**Source texts of formatted documents:**
+++
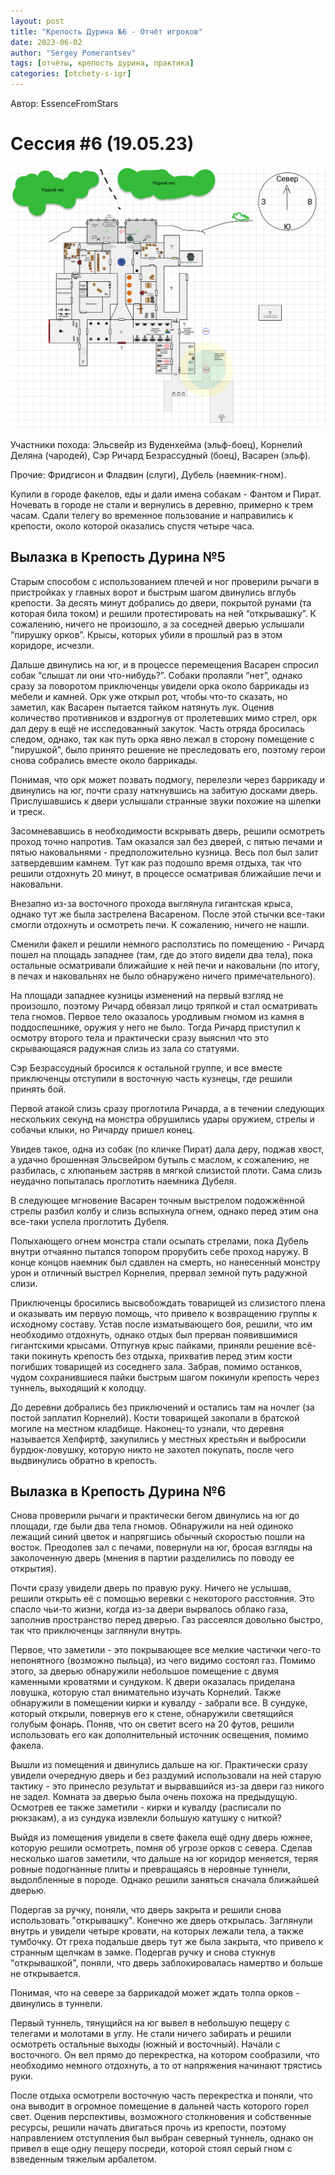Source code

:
 ```yaml
---
layout: post
title: "Крепость Дурина №6 - Отчёт игроков"
date: 2023-06-02
author: "Sergey Pomerantsev"
tags: [отчёты, крепость дурина, практика]
categories: [otchety-s-igr]
---
```


Автор: EssenceFromStars

# Сессия #6 (19.05.23)

![](/assets/images/durin_Map_27.06.02.png)

Участники похода: Эльсвейр из Вуденхейма (эльф-боец), Корнелий Деляна (чародей), Сэр Ричард Безрассудный (боец), Васарен (эльф).

Прочие: Фридгисон и Фладвин (слуги), Дубель (наемник-гном).

Купили в городе факелов, еды и дали имена собакам - Фантом и Пират. Ночевать в городе не стали и вернулись в деревню, примерно к трем часам. Сдали телегу во временное пользование и направились к крепости, около которой оказались спустя четыре часа.

## Вылазка в Крепость Дурина №5

Старым способом с использованием плечей и ног проверили рычаги в пристройках у главных ворот и быстрым шагом двинулись вглубь крепости. За десять минут добрались до двери, покрытой рунами (та которая била током) и решили протестировать на ней “открывашку”. К сожалению, ничего не произошло, а за соседней дверью услышали “пирушку орков”. Крысы, которых убили в прошлый раз в этом коридоре, исчезли.

Дальше двинулись на юг, и в процессе перемещения Васарен спросил собак “слышат ли они что-нибудь?”. Собаки пролаяли “нет”, однако сразу за поворотом приключенцы увидели орка около баррикады из мебели и камней. Орк уже открыл рот, чтобы что-то сказать, но заметил, как Васарен пытается тайком натянуть лук. Оценив количество противников и вздрогнув от пролетевших мимо стрел, орк дал деру в ещё не исследованный закуток. Часть отряда бросилась следом, однако, так как путь орка явно лежал в сторону помещение с "пирушкой", было принято решение не преследовать его, поэтому герои снова собрались вместе около баррикады.

Понимая, что орк может позвать подмогу, перелезли через баррикаду и двинулись на юг, почти сразу наткнувшись на забитую досками дверь. Прислушавшись к двери услышали странные звуки похожие на шлепки и треск.

Засомневавшись в необходимости вскрывать дверь, решили осмотреть проход точно напротив. Там оказался зал без дверей, с пятью печами и пятью наковальнями - предположительно кузница. Весь пол был залит затвердевшим камнем. Тут как раз подошло время отдыха, так что решили отдохнуть 20 минут, в процессе осматривая ближайшие печи и наковальни.

Внезапно из-за восточного прохода выглянула гигантская крыса, однако тут же была застрелена Васареном. После этой стычки все-таки смогли отдохнуть и осмотреть печи. К сожалению, ничего не нашли.

Сменили факел и решили немного расползтись по помещению - Ричард пошел на площадь западнее (там, где до этого видели два тела), пока остальные осматривали ближайшие к ней печи и наковальни (по итогу, в печах и наковальнях не было обнаружено ничего примечательного).

На площади западнее кузницы изменений на первый взгляд не произошло, поэтому Ричард обвязал лицо тряпкой и стал осматривать тела гномов. Первое тело оказалось уродливым гномом из камня в поддоспешнике, оружия у него не было. Тогда Ричард приступил к осмотру второго тела и практически сразу выяснил что это скрывающаяся радужная слизь из зала со статуями.

Сэр Безрассудный бросился к остальной группе, и все вместе приключенцы отступили в восточную часть кузнецы, где решили принять бой.

Первой атакой слизь сразу проглотила Ричарда, а в течении следующих нескольких секунд на монстра обрушились удары оружием, стрелы и собачьи клыки, но Ричарду пришел конец.

Увидев такое, одна из собак (по кличке Пират) дала деру, поджав хвост, а удачно брошенная Эльсвейром бутыль с маслом, к сожалению, не разбилась, с хлюпаньем застряв в мягкой слизистой плоти. Сама слизь неудачно попыталась проглотить наемника Дубеля.

В следующее мгновение Васарен точным выстрелом подожжённой стрелы разбил колбу и слизь вспыхнула огнем, однако перед этим она все-таки успела проглотить Дубеля.

Полыхающего огнем монстра стали осыпать стрелами, пока Дубель внутри отчаянно пытался топором прорубить себе проход наружу. В конце концов наемник был сдавлен на смерть, но нанесенный монстру урон и отличный выстрел Корнелия, прервал земной путь радужной слизи.

Приключенцы бросились высвобождать товарищей из слизистого плена и оказывать им первую помощь, что привело к возвращению группы к исходному составу. Устав после изматывающего боя, решили, что им необходимо отдохнуть, однако отдых был прерван появившимися гигантскими крысами. Отпугнув крыс пайками, приняли решение всё-таки покинуть крепость без отдыха, прихватив перед этим кости погибших товарищей из соседнего зала. Забрав, помимо останков, чудом сохранившиеся пайки быстрым шагом покинули крепость через туннель, выходящий к колодцу.

До деревни добрались без приключений и остались там на ночлег (за постой заплатил Корнелий). Кости товарищей закопали в братской могиле на местном кладбище. Наконец-то узнали, что деревня называется Хелфиртф, закупились у местных крестьян и выбросили бурдюк-ловушку, которую никто не захотел покупать, после чего выдвинулись обратно в крепость.

## Вылазка в Крепость Дурина №6

Снова проверили рычаги и практически бегом двинулись на юг до площади, где были два тела гномов. Обнаружили на ней одиноко лежащий синий цветок и напрягшись обычный скоростью пошли на восток. Преодолев зал с печами, повернули на юг, бросая взгляды на заколоченную дверь (мнения в партии разделились по поводу ее открытия).

Почти сразу увидели дверь по правую руку. Ничего не услышав, решили открыть её с помощью веревки с некоторого расстояния. Это спасло чьи-то жизни, когда из-за двери вырвалось облако газа, заполнив пространство перед дверью. Газ рассеялся довольно быстро, так что приключенцы заглянули внутрь.

Первое, что заметили - это покрывающее все мелкие частички чего-то непонятного (возможно пыльца), из чего видимо состоял газ. Помимо этого, за дверью обнаружили небольшое помещение с двумя каменными кроватями и сундуком. К двери оказалась приделана ловушка, которую стал внимательно изучать Корнелий. Также обнаружили в помещении кирки и кувалду - забрали все. В сундуке, который открыли, повернув его к стене, обнаружили светящийся голубым фонарь. Поняв, что он светит всего на 20 футов, решили использовать его как дополнительный источник освещения, помимо факела.

Вышли из помещения и двинулись дальше на юг. Практически сразу увидели очередную дверь и без раздумий использовали на ней старую тактику - это принесло результат и вырвавшийся из-за двери газ никого не задел. Комната за дверью была очень похожа на предыдущую. Осмотрев ее также заметили - кирки и кувалду (расписали по рюкзакам), а из сундука извлекли большую катушку с ниткой?

Выйдя из помещения увидели в свете факела ещё одну дверь южнее, которую решили осмотреть, помня об угрозе орков с севера. Сделав несколько шагов заметили, что дальше на юг коридор меняется, теряя ровные подогнанные плиты и превращаясь в неровные туннели, выдолбленные в породе. Однако решили заняться сначала ближайшей дверью.

Подергав за ручку, поняли, что дверь закрыта и решили снова использовать "открывашку". Конечно же дверь открылась. Заглянули внутрь и увидели четыре кровати, на которых лежали тела, а также тумбочку. От греха подальше дверь тут же была закрыта, что привело к странным щелчкам в замке.
Подергав ручку и снова стукнув "открывашкой", поняли, что дверь заблокировалась намертво и больше не открывается.

Понимая, что на севере за баррикадой может ждать толпа орков - двинулись в туннели.

Первый туннель, тянущийся на юг вывел в небольшую пещеру с телегами и молотами в углу. Не стали ничего забирать и решили осмотреть остальные выходы (южный и восточный). Начали с восточного. Он вел прямо до перекрестка, на котором сообразили, что необходимо немного отдохнуть, а то от напряжения начинают трястись руки.

После отдыха осмотрели восточную часть перекрестка и поняли, что она выводит в огромное помещение в дальней часть которого горел свет. Оценив перспективы, возможного столкновения и собственные ресурсы, решили начать двигаться прочь из крепости, поэтому направлением отступления был выбран северный туннель, однако он привел в еще одну пещеру посреди, которой стоял серый гном с взведенным тяжелым арбалетом.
+++
Starting with the first line of the data above, write out each line exactly up to and including the line that holds "Прочие: Фридгисон и". Pictures stay out.

**RESPONSE AREA:**
Source code

:
 ```yaml
---
layout: post
title: "Крепость Дурина №6 - Отчёт игроков"
date: 2023-06-02
author: "Sergey Pomerantsev"
tags: [отчёты, крепость дурина, практика]
categories: [otchety-s-igr]
---
```


Автор: EssenceFromStars

# Сессия #6 (19.05.23)

![](/assets/images/durin_Map_27.06.02.png)

Участники похода: Эльсвейр из Вуденхейма (эльф-боец), Корнелий Деляна (чародей), Сэр Ричард Безрассудный (боец), Васарен (эльф).

Прочие: Фридгисон и Фладвин (слуги), Дубель (наемник-гном).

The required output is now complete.